● What the exercise asks:
Nothing but the lines from the one containing "East | (∞, ∞) | m/s |" through the end of the data below may appear in the response, each one exact.

- Opening Delimiter -

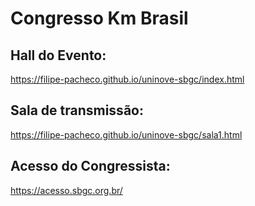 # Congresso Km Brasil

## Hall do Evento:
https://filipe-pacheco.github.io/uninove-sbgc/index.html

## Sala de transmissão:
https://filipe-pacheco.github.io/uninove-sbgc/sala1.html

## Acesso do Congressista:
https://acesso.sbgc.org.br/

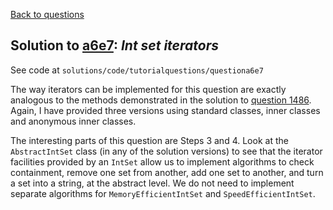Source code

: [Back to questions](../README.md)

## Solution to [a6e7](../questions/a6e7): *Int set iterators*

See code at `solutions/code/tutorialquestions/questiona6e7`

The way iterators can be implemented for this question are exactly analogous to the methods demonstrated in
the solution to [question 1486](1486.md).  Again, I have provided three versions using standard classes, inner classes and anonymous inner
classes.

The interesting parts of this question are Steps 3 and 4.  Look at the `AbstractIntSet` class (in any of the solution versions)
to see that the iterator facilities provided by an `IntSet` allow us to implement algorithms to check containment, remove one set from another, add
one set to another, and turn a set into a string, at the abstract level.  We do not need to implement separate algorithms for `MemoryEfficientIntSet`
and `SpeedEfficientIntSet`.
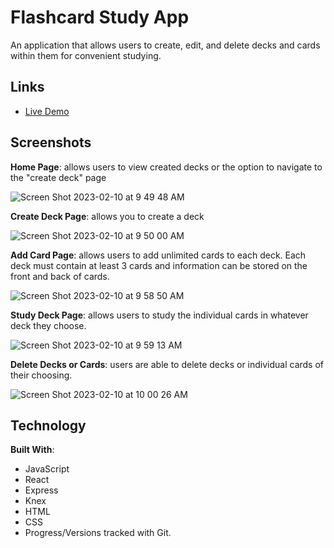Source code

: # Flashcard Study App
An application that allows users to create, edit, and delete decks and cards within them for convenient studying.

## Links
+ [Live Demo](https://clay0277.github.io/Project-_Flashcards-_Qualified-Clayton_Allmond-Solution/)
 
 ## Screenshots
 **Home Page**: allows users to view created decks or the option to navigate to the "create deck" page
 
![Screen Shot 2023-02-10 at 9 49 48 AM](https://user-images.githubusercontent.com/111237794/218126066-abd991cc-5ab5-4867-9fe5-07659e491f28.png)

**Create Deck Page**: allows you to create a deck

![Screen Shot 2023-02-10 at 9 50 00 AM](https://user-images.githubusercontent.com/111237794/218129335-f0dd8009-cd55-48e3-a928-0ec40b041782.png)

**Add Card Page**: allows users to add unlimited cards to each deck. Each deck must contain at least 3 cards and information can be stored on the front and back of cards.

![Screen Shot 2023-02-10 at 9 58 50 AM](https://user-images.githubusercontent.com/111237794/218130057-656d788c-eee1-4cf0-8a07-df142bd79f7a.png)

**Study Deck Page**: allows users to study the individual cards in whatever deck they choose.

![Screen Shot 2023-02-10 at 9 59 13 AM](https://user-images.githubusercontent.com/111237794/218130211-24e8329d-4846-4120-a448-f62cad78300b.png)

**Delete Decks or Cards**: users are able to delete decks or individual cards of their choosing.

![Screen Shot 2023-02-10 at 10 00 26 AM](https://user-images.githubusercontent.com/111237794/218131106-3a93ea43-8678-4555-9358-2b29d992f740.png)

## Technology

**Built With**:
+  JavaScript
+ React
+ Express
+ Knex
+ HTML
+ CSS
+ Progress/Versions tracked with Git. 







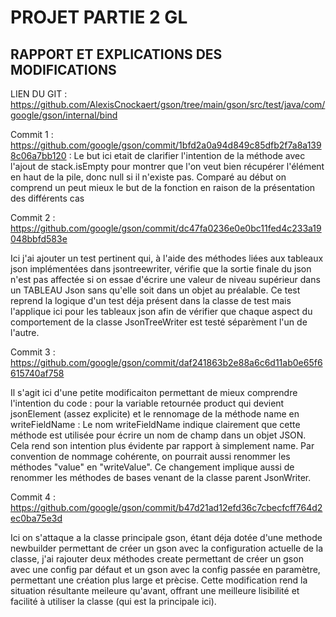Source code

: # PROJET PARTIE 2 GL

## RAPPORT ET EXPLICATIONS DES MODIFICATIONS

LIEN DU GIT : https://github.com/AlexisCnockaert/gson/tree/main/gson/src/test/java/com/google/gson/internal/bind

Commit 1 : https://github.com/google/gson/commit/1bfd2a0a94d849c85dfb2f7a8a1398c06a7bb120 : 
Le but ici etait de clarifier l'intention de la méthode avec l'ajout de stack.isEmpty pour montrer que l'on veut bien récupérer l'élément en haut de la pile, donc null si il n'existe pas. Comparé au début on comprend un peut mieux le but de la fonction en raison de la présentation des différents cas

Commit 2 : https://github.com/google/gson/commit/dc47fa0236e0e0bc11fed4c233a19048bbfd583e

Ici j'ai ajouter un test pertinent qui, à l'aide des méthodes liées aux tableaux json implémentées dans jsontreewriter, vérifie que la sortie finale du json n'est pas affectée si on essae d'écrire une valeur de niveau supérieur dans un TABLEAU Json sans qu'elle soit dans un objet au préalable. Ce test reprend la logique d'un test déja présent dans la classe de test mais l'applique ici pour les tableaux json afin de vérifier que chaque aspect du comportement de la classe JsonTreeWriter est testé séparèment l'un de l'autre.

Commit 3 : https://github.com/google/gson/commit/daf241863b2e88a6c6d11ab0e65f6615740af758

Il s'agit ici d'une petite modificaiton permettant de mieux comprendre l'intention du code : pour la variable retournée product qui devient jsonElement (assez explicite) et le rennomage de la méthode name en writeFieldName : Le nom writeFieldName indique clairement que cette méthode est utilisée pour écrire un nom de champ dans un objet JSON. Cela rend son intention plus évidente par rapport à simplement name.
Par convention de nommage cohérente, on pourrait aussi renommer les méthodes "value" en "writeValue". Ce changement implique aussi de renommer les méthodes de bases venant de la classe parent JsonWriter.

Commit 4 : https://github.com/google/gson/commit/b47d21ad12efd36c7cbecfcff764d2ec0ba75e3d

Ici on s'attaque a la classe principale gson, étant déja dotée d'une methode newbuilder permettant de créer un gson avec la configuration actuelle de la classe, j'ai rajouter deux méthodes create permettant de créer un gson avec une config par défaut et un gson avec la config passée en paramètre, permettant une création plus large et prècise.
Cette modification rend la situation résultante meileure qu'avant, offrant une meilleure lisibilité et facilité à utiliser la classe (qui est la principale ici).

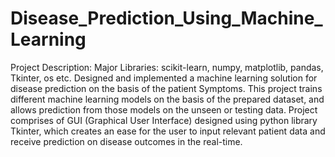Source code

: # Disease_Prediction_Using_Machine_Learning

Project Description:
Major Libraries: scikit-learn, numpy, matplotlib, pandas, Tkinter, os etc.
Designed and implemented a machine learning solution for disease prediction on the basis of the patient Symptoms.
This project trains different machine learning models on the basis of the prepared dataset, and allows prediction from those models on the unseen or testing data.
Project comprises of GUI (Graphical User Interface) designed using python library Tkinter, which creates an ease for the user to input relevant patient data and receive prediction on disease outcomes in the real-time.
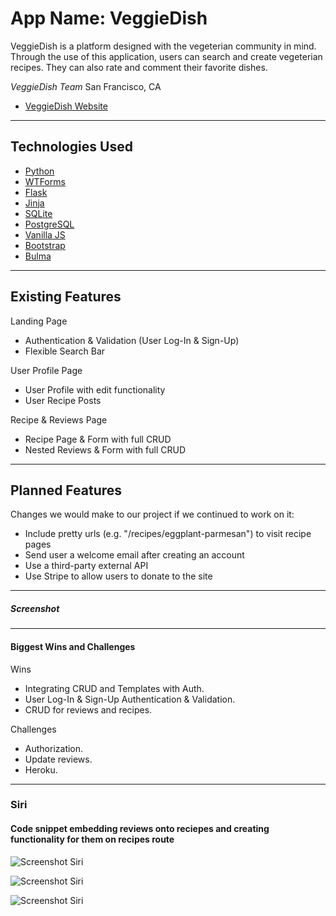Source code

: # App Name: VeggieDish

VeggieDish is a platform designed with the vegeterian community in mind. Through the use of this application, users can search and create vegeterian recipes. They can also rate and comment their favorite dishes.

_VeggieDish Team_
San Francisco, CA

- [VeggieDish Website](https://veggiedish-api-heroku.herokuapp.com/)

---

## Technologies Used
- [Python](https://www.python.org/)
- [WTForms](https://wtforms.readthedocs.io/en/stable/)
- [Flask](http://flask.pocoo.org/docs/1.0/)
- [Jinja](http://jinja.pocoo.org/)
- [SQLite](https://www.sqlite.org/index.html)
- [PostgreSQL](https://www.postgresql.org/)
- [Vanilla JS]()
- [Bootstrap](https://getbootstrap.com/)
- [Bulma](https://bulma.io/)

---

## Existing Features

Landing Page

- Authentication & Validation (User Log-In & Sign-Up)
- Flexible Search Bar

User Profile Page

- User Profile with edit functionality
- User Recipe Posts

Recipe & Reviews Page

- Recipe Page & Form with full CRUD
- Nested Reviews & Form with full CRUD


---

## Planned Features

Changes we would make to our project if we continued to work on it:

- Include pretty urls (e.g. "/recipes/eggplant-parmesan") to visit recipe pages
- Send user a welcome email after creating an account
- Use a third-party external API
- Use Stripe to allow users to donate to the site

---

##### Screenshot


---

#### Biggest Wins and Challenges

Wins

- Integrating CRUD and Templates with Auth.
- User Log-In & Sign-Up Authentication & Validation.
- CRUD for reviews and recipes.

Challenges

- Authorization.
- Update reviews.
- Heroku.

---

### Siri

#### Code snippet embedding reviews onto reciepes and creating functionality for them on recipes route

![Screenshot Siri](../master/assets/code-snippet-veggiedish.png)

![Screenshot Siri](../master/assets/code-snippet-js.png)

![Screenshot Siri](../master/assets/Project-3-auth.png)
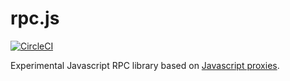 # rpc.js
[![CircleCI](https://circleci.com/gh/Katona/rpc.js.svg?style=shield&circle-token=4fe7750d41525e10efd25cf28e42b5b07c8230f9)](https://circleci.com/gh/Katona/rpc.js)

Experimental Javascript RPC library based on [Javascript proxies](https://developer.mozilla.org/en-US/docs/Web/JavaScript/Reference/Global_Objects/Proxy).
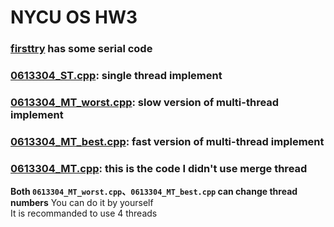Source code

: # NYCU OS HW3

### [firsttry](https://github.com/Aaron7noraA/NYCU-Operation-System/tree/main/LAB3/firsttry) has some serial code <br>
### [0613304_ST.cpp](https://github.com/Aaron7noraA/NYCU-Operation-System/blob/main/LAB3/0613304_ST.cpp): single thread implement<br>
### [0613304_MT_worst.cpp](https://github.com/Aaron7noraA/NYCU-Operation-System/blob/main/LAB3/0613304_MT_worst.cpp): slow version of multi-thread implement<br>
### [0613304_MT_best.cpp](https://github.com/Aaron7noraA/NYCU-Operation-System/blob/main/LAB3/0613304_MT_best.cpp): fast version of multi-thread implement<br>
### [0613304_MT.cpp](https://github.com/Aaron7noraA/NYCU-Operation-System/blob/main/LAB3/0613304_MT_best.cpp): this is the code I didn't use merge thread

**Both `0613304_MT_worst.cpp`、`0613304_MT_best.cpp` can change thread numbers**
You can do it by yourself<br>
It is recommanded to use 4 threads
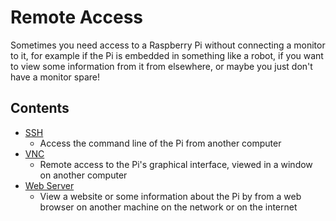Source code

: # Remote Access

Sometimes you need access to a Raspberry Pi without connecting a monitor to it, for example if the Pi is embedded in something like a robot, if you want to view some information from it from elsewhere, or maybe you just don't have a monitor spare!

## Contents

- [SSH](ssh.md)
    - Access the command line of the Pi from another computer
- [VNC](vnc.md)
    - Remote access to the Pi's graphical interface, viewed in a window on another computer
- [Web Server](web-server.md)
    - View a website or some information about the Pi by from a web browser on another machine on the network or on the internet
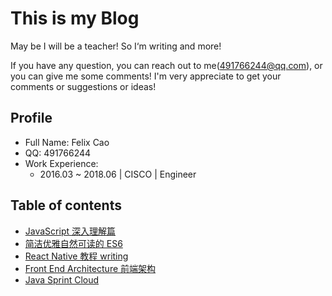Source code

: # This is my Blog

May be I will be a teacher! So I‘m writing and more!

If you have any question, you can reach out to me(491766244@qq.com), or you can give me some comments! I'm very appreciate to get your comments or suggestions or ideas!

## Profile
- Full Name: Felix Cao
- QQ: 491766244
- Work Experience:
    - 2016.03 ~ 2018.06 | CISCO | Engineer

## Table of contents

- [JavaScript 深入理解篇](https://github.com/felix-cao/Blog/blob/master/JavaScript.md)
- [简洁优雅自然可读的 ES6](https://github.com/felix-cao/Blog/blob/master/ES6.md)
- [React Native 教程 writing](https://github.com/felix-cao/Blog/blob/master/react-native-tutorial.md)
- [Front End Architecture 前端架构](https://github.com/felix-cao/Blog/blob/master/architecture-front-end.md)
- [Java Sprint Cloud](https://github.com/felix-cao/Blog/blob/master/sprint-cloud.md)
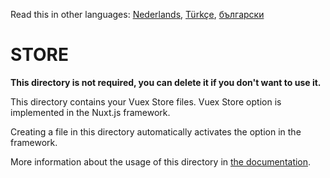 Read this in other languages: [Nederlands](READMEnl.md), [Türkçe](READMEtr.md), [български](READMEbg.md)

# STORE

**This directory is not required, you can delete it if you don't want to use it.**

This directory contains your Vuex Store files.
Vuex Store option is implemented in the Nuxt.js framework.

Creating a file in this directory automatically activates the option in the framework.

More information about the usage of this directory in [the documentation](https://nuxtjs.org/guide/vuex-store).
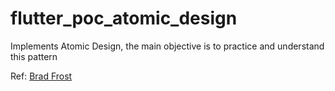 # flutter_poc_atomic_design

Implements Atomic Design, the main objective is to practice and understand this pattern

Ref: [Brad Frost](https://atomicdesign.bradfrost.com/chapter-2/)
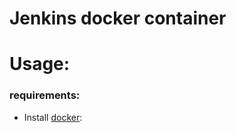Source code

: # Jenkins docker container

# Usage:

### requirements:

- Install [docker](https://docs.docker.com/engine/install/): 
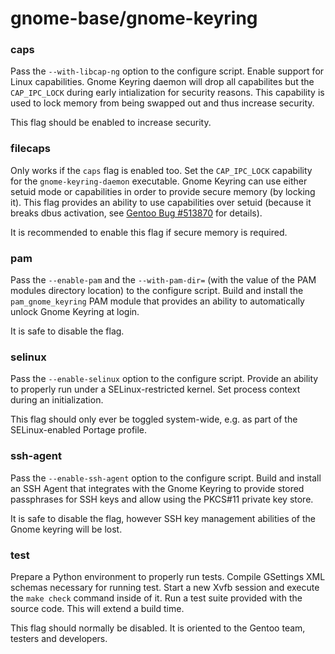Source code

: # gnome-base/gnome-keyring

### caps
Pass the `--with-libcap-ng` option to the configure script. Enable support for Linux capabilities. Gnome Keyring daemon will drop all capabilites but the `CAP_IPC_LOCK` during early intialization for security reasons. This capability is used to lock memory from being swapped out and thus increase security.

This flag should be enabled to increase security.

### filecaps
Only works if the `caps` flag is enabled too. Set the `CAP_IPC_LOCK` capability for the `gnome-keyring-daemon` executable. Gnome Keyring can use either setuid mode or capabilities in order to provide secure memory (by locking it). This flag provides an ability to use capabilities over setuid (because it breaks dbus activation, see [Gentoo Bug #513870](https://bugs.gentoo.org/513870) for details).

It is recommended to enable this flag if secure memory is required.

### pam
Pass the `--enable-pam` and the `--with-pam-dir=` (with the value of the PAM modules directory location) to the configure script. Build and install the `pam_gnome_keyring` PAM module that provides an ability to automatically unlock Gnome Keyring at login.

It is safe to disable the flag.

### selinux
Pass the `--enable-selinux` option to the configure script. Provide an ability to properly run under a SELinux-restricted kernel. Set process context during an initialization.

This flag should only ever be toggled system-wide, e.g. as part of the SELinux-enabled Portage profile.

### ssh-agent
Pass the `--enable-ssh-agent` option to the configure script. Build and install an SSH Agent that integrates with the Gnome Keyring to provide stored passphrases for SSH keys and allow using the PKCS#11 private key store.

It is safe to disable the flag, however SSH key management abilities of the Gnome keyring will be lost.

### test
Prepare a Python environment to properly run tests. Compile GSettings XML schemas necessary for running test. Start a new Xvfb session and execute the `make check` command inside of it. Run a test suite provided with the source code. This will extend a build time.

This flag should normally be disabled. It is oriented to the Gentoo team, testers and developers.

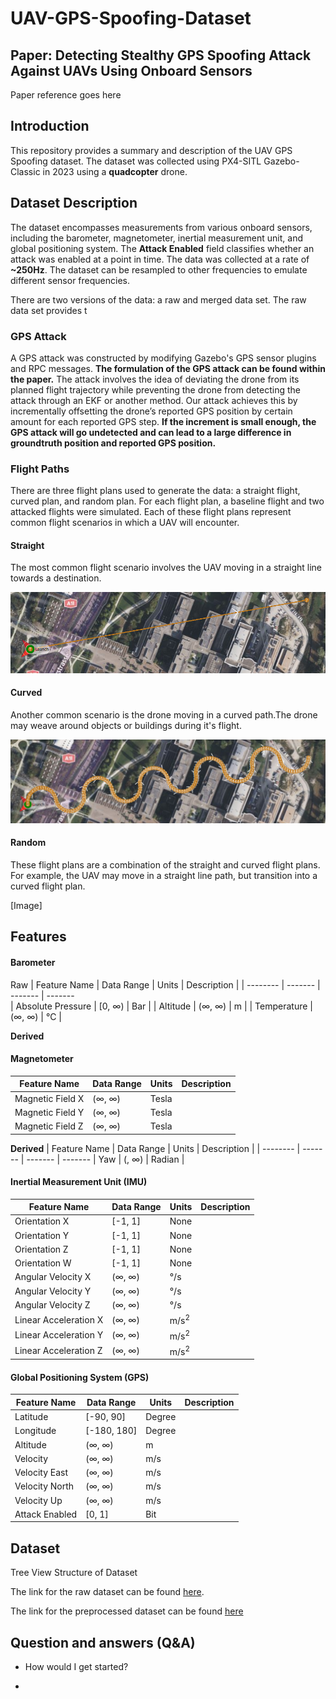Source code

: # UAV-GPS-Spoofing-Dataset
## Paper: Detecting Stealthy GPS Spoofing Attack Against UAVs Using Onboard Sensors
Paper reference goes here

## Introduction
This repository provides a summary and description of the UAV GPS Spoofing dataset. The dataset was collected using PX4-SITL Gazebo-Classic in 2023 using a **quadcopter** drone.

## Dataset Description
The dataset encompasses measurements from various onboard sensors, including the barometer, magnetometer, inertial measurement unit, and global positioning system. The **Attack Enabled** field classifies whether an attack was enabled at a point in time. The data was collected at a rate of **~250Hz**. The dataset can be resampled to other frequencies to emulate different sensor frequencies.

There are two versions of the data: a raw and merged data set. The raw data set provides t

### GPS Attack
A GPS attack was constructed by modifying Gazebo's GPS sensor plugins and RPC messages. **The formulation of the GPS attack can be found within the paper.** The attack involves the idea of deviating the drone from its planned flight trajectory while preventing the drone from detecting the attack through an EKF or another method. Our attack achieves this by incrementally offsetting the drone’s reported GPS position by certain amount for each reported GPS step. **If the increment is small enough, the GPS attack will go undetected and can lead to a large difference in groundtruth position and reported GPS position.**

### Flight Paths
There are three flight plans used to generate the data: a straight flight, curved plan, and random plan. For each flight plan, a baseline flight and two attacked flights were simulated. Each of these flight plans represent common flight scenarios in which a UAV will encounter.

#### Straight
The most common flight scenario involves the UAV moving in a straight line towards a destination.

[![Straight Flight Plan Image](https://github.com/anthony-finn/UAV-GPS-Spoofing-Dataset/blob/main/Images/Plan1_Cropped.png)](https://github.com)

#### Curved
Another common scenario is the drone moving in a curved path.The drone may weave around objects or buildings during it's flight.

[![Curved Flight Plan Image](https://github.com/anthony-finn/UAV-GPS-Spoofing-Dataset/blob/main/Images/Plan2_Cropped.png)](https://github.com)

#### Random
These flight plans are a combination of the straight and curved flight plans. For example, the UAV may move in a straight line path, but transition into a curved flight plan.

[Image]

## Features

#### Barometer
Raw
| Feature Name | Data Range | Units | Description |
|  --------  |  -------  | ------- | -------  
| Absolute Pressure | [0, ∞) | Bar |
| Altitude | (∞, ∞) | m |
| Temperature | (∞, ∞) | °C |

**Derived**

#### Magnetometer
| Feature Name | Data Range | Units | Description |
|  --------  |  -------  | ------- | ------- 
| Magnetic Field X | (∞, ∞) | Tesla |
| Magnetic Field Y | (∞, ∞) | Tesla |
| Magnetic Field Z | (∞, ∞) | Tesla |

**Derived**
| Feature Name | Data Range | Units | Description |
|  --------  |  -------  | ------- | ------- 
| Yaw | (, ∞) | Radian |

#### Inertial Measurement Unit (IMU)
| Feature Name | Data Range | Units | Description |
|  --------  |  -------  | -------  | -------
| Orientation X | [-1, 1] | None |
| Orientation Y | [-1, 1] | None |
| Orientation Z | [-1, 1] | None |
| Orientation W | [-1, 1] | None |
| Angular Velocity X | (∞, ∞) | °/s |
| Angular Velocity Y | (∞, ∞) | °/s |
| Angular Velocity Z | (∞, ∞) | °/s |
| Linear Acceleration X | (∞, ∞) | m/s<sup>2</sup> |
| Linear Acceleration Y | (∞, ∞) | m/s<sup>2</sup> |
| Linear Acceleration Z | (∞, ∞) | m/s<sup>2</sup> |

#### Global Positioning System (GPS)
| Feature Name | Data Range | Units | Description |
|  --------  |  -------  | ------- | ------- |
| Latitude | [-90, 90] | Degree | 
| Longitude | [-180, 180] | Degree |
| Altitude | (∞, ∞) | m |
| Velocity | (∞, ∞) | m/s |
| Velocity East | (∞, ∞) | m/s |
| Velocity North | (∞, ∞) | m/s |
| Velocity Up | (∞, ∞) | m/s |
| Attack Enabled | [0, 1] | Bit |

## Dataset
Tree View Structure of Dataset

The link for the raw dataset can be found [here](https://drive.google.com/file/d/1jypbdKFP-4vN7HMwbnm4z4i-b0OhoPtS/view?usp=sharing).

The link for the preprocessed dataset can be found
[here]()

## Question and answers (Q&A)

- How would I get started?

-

- Closing Delimiter -

● Answer:
| Velocity East | (∞, ∞) | m/s |
| Velocity North | (∞, ∞) | m/s |
| Velocity Up | (∞, ∞) | m/s |
| Attack Enabled | [0, 1] | Bit |

## Dataset
Tree View Structure of Dataset

The link for the raw dataset can be found [here](https://drive.google.com/file/d/1jypbdKFP-4vN7HMwbnm4z4i-b0OhoPtS/view?usp=sharing).

The link for the preprocessed dataset can be found
[here]()

## Question and answers (Q&A)

- How would I get started?

-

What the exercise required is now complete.